Relator contends that these “general stipulations” were no part of his contract and that he is not bound by them. In this contention we think he is in error and that his own testimony shows that, at the time he entered into the contract, he understood these general stipulations formed a part of his contract relative to the matter of its performance and were as much a part of his contract as any other, of its conceded provisions.

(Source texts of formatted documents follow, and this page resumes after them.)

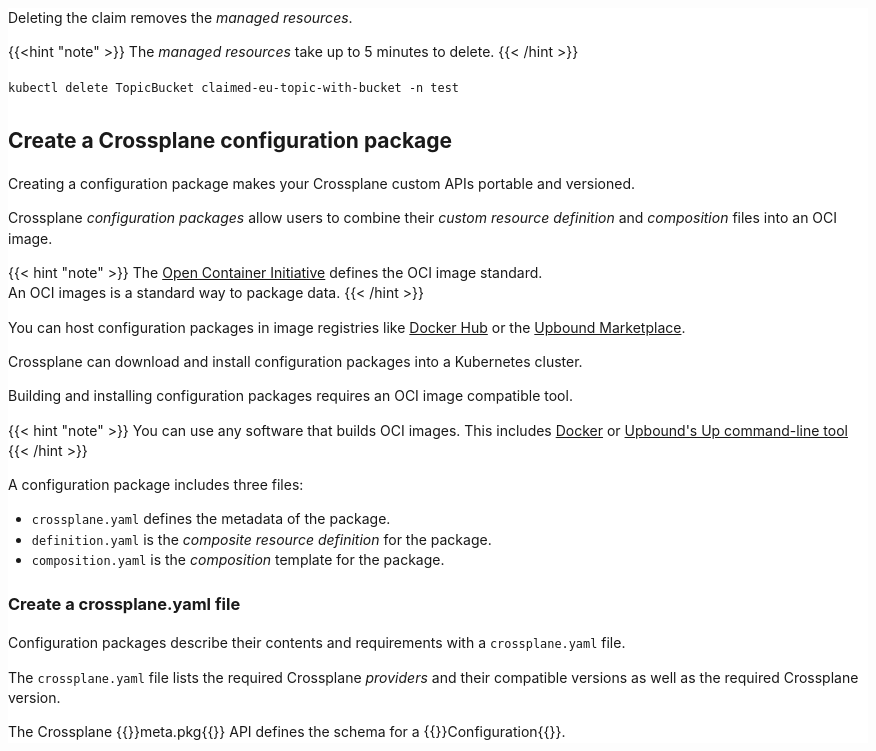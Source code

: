 
Deleting the claim removes the _managed resources_.

{{<hint "note" >}}
The _managed resources_ take up to 5 minutes to delete.
{{< /hint >}}

```shell
kubectl delete TopicBucket claimed-eu-topic-with-bucket -n test
```

## Create a Crossplane configuration package

Creating a configuration package makes your Crossplane custom APIs portable
and versioned. 

Crossplane _configuration packages_ allow users to combine their _custom
resource definition_ and _composition_ files into an OCI image.

{{< hint "note" >}}
The [Open Container Initiative](https://opencontainers.org/faq/) 
defines the OCI image standard.  
An OCI images is a standard way to package data.
{{< /hint >}}

You can host configuration packages in image registries like 
[Docker Hub](https://hub.docker.com/) or the
[Upbound Marketplace](https://marketplace.upbound.io/). 

Crossplane can download and install configuration packages into a Kubernetes
cluster. 

Building and installing configuration packages requires an OCI image compatible
tool. 

{{< hint "note" >}}
You can use any software that builds OCI images. This includes
[Docker](https://www.docker.com/) or 
[Upbound's Up command-line tool](https://github.com/upbound/up)
{{< /hint >}}

A configuration package includes three files:
* `crossplane.yaml` defines the metadata of the package.
* `definition.yaml` is the _composite resource definition_ for the package.
* `composition.yaml` is the _composition_ template for the package. 



### Create a crossplane.yaml file

Configuration packages describe their contents and requirements with a 
`crossplane.yaml` file.

The `crossplane.yaml` file lists the required Crossplane _providers_ and their
compatible versions as well as the required Crossplane version. 

The Crossplane
{{<hover label="xpyaml" line="1" >}}meta.pkg{{</hover>}} API defines the schema
for a 
{{<hover label="xpyaml" line="2" >}}Configuration{{</hover>}}.
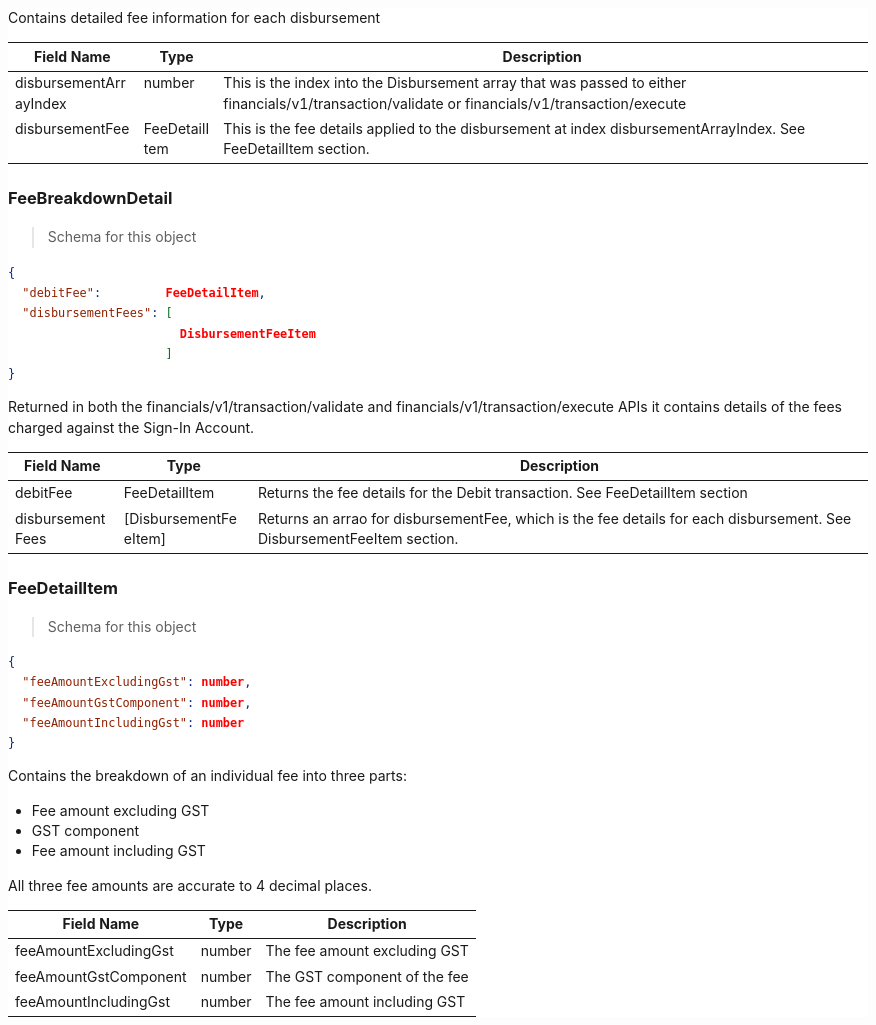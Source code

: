 Contains detailed fee information for each disbursement

Field Name|Type | Description
----|---|-------
disbursementArrayIndex | number | This is the index into the Disbursement array that was passed to either financials/v1/transaction/validate or financials/v1/transaction/execute
disbursementFee | FeeDetailItem | This is the fee details applied to the disbursement at index disbursementArrayIndex. See FeeDetailItem section.

### FeeBreakdownDetail
> Schema for this object

```json
{
  "debitFee":         FeeDetailItem,
  "disbursementFees": [
                        DisbursementFeeItem
                      ]
}
```

Returned in both the financials/v1/transaction/validate and financials/v1/transaction/execute APIs it contains details of the fees charged against the Sign-In Account.

Field Name|Type | Description
----|---|-------
debitFee | FeeDetailItem | Returns the fee details for the Debit transaction. See FeeDetailItem section
disbursementFees | [DisbursementFeeItem] | Returns an arrao for disbursementFee, which is the fee details for each disbursement. See DisbursementFeeItem section.

### FeeDetailItem
> Schema for this object

```json
{
  "feeAmountExcludingGst": number,
  "feeAmountGstComponent": number,
  "feeAmountIncludingGst": number
}
```

Contains the breakdown of an individual fee into three parts:

 - Fee amount excluding GST
 - GST component
 - Fee amount including GST

All three fee amounts are accurate to 4 decimal places.


Field Name|Type | Description
----|---|-------
feeAmountExcludingGst | number | The fee amount excluding GST
feeAmountGstComponent | number | The GST component of the fee
feeAmountIncludingGst | number | The fee amount including GST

*57Under these stipulations the state highway commissioner, as such umpire, had ample power to determine the proper classification of the work in case of any dispute or controversy, or to interpret the proper meaning to be given to any provision of the contract. Relator contends that the highway commissioner could not act as an umpire in a matter in which he was one of the disputing parties. It is clear, we think, that the parties to this contract contemplated that somewhere there should be an authority whose determination as to these disputed matters should be final, and it is equally clear that such authority should be the state highway commissioner. The mere fact that the highway commissioner was a state official, and as such officially was one of the parties to the contract representing the state, is not, of itself, in the absence of any showing of fraud or misconduct, sufficient to render his selection as umpire nugatory. We have held that partiality, interest, or relationship on the part of an arbitrator is of itself no ground for setting aside an award, when with full knowledge of the relationship the arbitrator is agreed upon and the dispute submitted to him. Glover v. Rochester-German Ins. Co., 11 Wash. 143, 39 Pac. 380; Lidgerwood Park Water Works Co. v. Spokane, 19 Wash. 365, 53 Pac. 352; Skagit County v. Trowbridge, 25 Wash. 140, 64 Pac. 901; Zindorf Const. Co. v. Western American Co., 27 Wash. 31, 67 Pac. 374; and such we think is the general rule. 2 Am. & Eng. Ency. Law (2d ed.), 637. The rule of waiver is as binding under these circumstances as any other to which it might be applied. There is no showing here that the highway commissioner in making his awards to relator acted arbitrarily or capriciously, or was guilty of any misconduct that should disturb his award, and until there is some such showing , the award made by him must be accepted.

The decree of the lower court finds ample support in the facts, submitted to it and the law upon which it is based, and for these reasons it is affirmed.

Chow, C. J., Fullerton, Main, and Ellis, «TJ., concur.